I was honoured recently by being asked to be one of the featured presenters at the first TEDx Toronto, a kind of mini-version of the famous TED conference that took place in at the Theatre Passe Muraille in Toronto on September 10th (which also happened to be my birthday). The title of my presentation was “Five Ways New Media Can Save Old Media,” and it was quite well received as far as I could tell. So I thought I would post the slides here – they are embedded if you are reading this via RSS – and the transcript. The TEDx organizers said that there would be video of all the talks available, so I will post that as well when it arrives.
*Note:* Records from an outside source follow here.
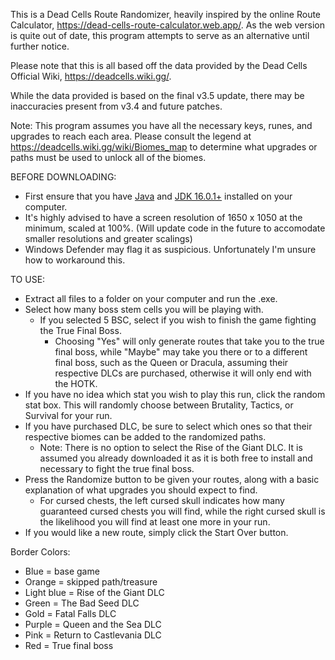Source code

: This is a Dead Cells Route Randomizer, heavily inspired by the online Route Calculator, https://dead-cells-route-calculator.web.app/. As the web version is quite out of date, this program attempts to serve as an alternative until further notice.

Please note that this is all based off the data provided by the Dead Cells Official Wiki, https://deadcells.wiki.gg/.

While the data provided is based on the final v3.5 update, there may be inaccuracies present from v3.4 and future patches.

Note: This program assumes you have all the necessary keys, runes, and upgrades to reach each area. Please consult the legend at https://deadcells.wiki.gg/wiki/Biomes_map to determine what upgrades or paths must be used to unlock all of the biomes.

BEFORE DOWNLOADING:
  - First ensure that you have [Java](https://www.java.com/download/ie_manual.jsp) and [JDK 16.0.1+](https://www.oracle.com/java/technologies/downloads/) installed on your computer.
  - It's highly advised to have a screen resolution of 1650 x 1050 at the minimum, scaled at 100%. (Will update code in the future to accomodate smaller resolutions and greater scalings)
  - Windows Defender may flag it as suspicious. Unfortunately I'm unsure how to workaround this.

TO USE:
  - Extract all files to a folder on your computer and run the .exe.
  - Select how many boss stem cells you will be playing with.
    - If you selected 5 BSC, select if you wish to finish the game fighting the True Final Boss.
      - Choosing "Yes" will only generate routes that take you to the true final boss, while "Maybe" may take you there or to a different final boss, such as the Queen or Dracula, assuming their respective DLCs are purchased, otherwise it will only end with the HOTK.
  - If you have no idea which stat you wish to play this run, click the random stat box. This will randomly choose between Brutality, Tactics, or Survival for your run.
  - If you have purchased DLC, be sure to select which ones so that their respective biomes can be added to the randomized paths.
    - Note: There is no option to select the Rise of the Giant DLC. It is assumed you already downloaded it as it is both free to install and necessary to fight the true final boss.
  - Press the Randomize button to be given your routes, along with a basic explanation of what upgrades you should expect to find.
    - For cursed chests, the left cursed skull indicates how many guaranteed cursed chests you will find, while the right cursed skull is the likelihood you will find at least one more in your run.
  - If you would like a new route, simply click the Start Over button.

Border Colors:
  
  - Blue = base game
  - Orange = skipped path/treasure
  - Light blue = Rise of the Giant DLC
  - Green = The Bad Seed DLC
  - Gold = Fatal Falls DLC
  - Purple = Queen and the Sea DLC
  - Pink = Return to Castlevania DLC
  - Red = True final boss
Good afternoon, and thanks for joining me for this part of TEDx Toronto. I’m honoured to be included in this event with so many great speakers and thinkers. The title of this presentation is Five Ways New Media Will Save Old Media. If we look at that title, we can see there are three implicit assumptions: 1) old media needs to be saved; 2) old media can be saved; and 3) old media should be saved.
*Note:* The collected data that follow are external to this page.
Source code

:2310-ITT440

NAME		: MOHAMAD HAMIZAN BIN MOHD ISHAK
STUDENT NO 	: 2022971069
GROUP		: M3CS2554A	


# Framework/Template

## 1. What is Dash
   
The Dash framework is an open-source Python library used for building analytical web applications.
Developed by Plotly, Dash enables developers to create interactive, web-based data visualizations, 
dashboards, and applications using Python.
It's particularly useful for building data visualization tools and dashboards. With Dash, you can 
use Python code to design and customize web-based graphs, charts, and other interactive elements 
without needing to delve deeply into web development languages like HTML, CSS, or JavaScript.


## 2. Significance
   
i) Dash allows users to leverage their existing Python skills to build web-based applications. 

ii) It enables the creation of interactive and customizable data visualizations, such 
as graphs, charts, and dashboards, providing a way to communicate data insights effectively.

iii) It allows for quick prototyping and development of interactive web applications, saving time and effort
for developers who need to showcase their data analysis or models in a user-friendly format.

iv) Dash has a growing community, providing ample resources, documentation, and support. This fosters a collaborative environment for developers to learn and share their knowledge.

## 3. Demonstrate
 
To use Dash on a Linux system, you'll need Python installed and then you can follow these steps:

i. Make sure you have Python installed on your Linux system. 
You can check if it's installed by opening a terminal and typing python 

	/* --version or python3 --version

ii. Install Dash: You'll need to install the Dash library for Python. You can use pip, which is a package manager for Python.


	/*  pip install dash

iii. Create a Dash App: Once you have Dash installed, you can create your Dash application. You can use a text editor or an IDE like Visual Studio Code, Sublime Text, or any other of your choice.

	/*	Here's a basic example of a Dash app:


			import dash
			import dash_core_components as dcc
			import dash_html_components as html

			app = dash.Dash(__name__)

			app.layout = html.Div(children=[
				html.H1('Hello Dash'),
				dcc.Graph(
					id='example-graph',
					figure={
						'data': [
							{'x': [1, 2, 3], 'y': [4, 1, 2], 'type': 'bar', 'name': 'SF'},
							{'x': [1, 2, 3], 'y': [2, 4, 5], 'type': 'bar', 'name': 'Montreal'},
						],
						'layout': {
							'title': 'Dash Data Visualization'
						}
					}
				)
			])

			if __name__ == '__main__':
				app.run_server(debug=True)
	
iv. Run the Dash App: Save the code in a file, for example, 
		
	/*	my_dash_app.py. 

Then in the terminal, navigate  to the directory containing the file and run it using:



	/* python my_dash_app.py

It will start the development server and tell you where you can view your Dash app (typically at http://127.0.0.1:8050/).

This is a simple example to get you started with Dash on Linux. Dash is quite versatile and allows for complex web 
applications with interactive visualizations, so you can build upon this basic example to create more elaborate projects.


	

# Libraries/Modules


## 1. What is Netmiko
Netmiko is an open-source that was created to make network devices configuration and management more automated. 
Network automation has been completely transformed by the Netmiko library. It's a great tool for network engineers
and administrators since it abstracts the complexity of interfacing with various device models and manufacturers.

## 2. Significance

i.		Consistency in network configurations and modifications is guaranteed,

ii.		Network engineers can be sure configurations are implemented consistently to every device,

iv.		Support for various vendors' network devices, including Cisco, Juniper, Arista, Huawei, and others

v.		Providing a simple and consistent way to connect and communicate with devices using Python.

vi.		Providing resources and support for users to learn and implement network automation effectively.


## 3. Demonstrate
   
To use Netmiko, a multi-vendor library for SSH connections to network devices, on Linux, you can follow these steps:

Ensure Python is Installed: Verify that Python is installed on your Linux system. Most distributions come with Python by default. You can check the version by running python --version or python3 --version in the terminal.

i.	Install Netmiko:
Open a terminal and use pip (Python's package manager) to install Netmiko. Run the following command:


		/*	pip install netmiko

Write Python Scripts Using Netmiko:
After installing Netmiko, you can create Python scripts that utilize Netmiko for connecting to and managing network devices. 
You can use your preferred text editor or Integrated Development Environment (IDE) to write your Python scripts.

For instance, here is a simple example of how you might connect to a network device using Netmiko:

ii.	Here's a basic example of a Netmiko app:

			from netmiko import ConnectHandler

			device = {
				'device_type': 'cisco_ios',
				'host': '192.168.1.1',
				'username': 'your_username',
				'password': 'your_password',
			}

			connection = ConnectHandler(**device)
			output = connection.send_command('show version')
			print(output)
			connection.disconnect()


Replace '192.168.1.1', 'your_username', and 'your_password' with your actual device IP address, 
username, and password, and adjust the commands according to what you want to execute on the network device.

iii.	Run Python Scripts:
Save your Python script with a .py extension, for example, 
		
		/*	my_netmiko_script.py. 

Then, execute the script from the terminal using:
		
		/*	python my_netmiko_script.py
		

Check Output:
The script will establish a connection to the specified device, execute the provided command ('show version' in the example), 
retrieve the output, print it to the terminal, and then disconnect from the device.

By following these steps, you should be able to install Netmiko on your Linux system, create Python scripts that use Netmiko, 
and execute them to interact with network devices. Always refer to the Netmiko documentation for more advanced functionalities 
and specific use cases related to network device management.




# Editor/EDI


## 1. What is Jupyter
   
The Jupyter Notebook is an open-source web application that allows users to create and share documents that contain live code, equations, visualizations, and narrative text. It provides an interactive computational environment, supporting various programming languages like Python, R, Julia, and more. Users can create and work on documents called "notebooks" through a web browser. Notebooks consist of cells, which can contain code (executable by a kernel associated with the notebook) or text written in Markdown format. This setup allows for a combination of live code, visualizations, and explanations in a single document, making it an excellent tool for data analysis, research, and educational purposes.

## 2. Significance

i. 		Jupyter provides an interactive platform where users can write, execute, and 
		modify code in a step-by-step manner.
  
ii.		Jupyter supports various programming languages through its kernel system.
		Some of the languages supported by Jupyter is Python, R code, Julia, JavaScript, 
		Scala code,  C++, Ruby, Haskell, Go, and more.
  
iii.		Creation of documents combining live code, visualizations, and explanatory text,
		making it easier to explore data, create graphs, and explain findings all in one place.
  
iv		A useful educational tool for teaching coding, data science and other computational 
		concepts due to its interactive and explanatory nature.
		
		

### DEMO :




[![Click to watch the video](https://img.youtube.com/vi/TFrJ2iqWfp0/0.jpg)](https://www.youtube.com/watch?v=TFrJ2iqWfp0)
Let’s take those one at a time: does old media need to be saved? Revenues are dropping at many media entities, not just newspapers; circulation is stagnant at best, and some media outlets have already gone bankrupt or closed for good, or gone online-only. Let’s call that assumption “proven,” just for the sake of argument.
Can old media be saved? I believe that it can — although I have no proof of that. If I had proof that old media could be saved, I would be sitting on a beach somewhere. I think it’s also important to think about what we mean by using the word “saved.” Do we mean restoring traditional media to the good old days of 25-per-cent returns and rising readership? I don’t think that’s likely to happen.